Exercise =
In the entries below, the line with "The maintained declaration" marks the start. Return it and every following line exactly, ending with the last.

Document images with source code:
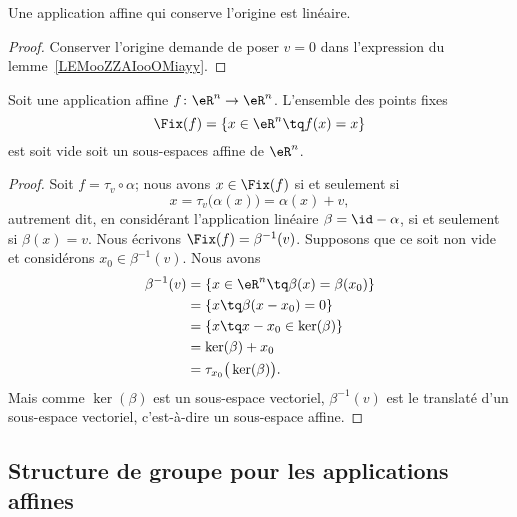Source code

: \begin{corollary}       \label{CORooATCNooUwEPNI}
    Une application affine qui conserve l'origine est linéaire.
\end{corollary}

\begin{proof}
    Conserver l'origine demande de poser \( v=0\) dans l'expression du lemme~\ref{LEMooZZAIooOMiayy}.
\end{proof}

\begin{proposition}     \label{PROPooYRCJooIcmUVI}
    Soit une application affine \( f\colon \eR^n\to \eR^n\). L'ensemble des points fixes
    \begin{equation}
        \Fix(f)=\{ x\in \eR^n\tq f(x)=x \}
    \end{equation}
    est soit vide soit un sous-espaces affine de \( \eR^n\).
\end{proposition}

\begin{proof}
    Soit \( f=\tau_v\circ \alpha\); nous avons \( x\in\Fix(f)\) si et seulement si
    \begin{equation}
        x=\tau_v\big( \alpha(x) \big)=\alpha(x)+v,
    \end{equation}
    autrement dit, en considérant l'application linéaire \( \beta=\id-\alpha\), si et seulement si \( \beta(x)=v\). Nous écrivons \( \Fix(f)=\beta^{-1}(v)\). Supposons que ce soit non vide et considérons \( x_0\in\beta^{-1}(v)\). Nous avons
    \begin{subequations}
        \begin{align}
            \beta^{-1}(v)&=\{ x\in \eR^n\tq \beta(x)=\beta(x_0) \}\\
            &=\{ x\tq \beta(x-x_0)=0 \}\\
            &=\{ x\tq x-x_0\in \ker(\beta) \}\\
            &=\ker(\beta)+x_0\\
            &=\tau_{x_0}\big( \ker(\beta) \big).
        \end{align}
    \end{subequations}
    Mais comme \( \ker(\beta)\) est un sous-espace vectoriel, \( \beta^{-1}(v)\) est le translaté d'un sous-espace vectoriel, c'est-à-dire un sous-espace affine.
\end{proof}

\subsection{Structure de groupe pour les applications affines}

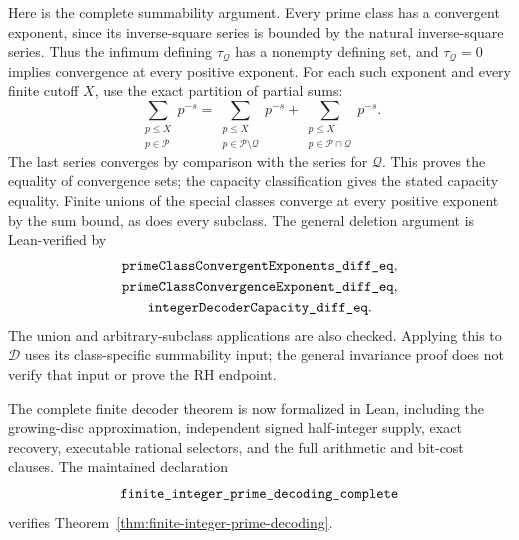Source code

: \documentclass[11pt]{article}
\theoremstyle{definition}
\begin{document}
Here is the complete summability argument.
Every prime class has a convergent exponent, since its
inverse-square series is bounded by the natural inverse-square
series. Thus the infimum defining $\tau_{\mathcal Q}$ has
a nonempty defining set, and $\tau_{\mathcal Q}=0$ implies
convergence at every positive exponent.
For each such exponent and every finite cutoff $X$, use the
exact partition of partial sums:
\[
 \sum_{\substack{p\le X\\p\in\mathcal P}}p^{-s}
 =
 \sum_{\substack{p\le X\\p\in\mathcal P\setminus\mathcal Q}}p^{-s}
 +\sum_{\substack{p\le X\\p\in\mathcal P\cap\mathcal Q}}p^{-s}.
\]
The last series converges by comparison with the series for
$\mathcal Q$. This proves the equality of convergence sets;
the capacity classification gives the stated capacity equality.
Finite unions of the special classes converge at every
positive exponent by the sum bound, as does every subclass.
The general deletion argument is Lean-verified by
\[
 \begin{gathered}
 \texttt{primeClassConvergentExponents\_\allowbreak diff\_\allowbreak eq},\\
 \texttt{primeClassConvergenceExponent\_\allowbreak diff\_\allowbreak eq},\\
 \texttt{integerDecoderCapacity\_\allowbreak diff\_\allowbreak eq}.
 \end{gathered}
\]
The union and arbitrary-subclass applications are also checked.
Applying this to $\mathcal D$ uses its class-specific summability
input; the general invariance proof does not verify that input
or prove the RH endpoint.

The complete finite decoder theorem is now formalized in Lean,
including the growing-disc approximation, independent signed
half-integer supply, exact recovery, executable rational selectors,
and the full arithmetic and bit-cost clauses.
The maintained declaration
\[
 \texttt{finite\_\allowbreak integer\_\allowbreak prime\_\allowbreak
 decoding\_\allowbreak complete}
\]
verifies Theorem~\ref{thm:finite-integer-prime-decoding}.
\end{document}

Solution below =
The maintained declaration
\[
 \texttt{finite\_\allowbreak integer\_\allowbreak prime\_\allowbreak
 decoding\_\allowbreak complete}
\]
verifies Theorem~\ref{thm:finite-integer-prime-decoding}.
\end{document}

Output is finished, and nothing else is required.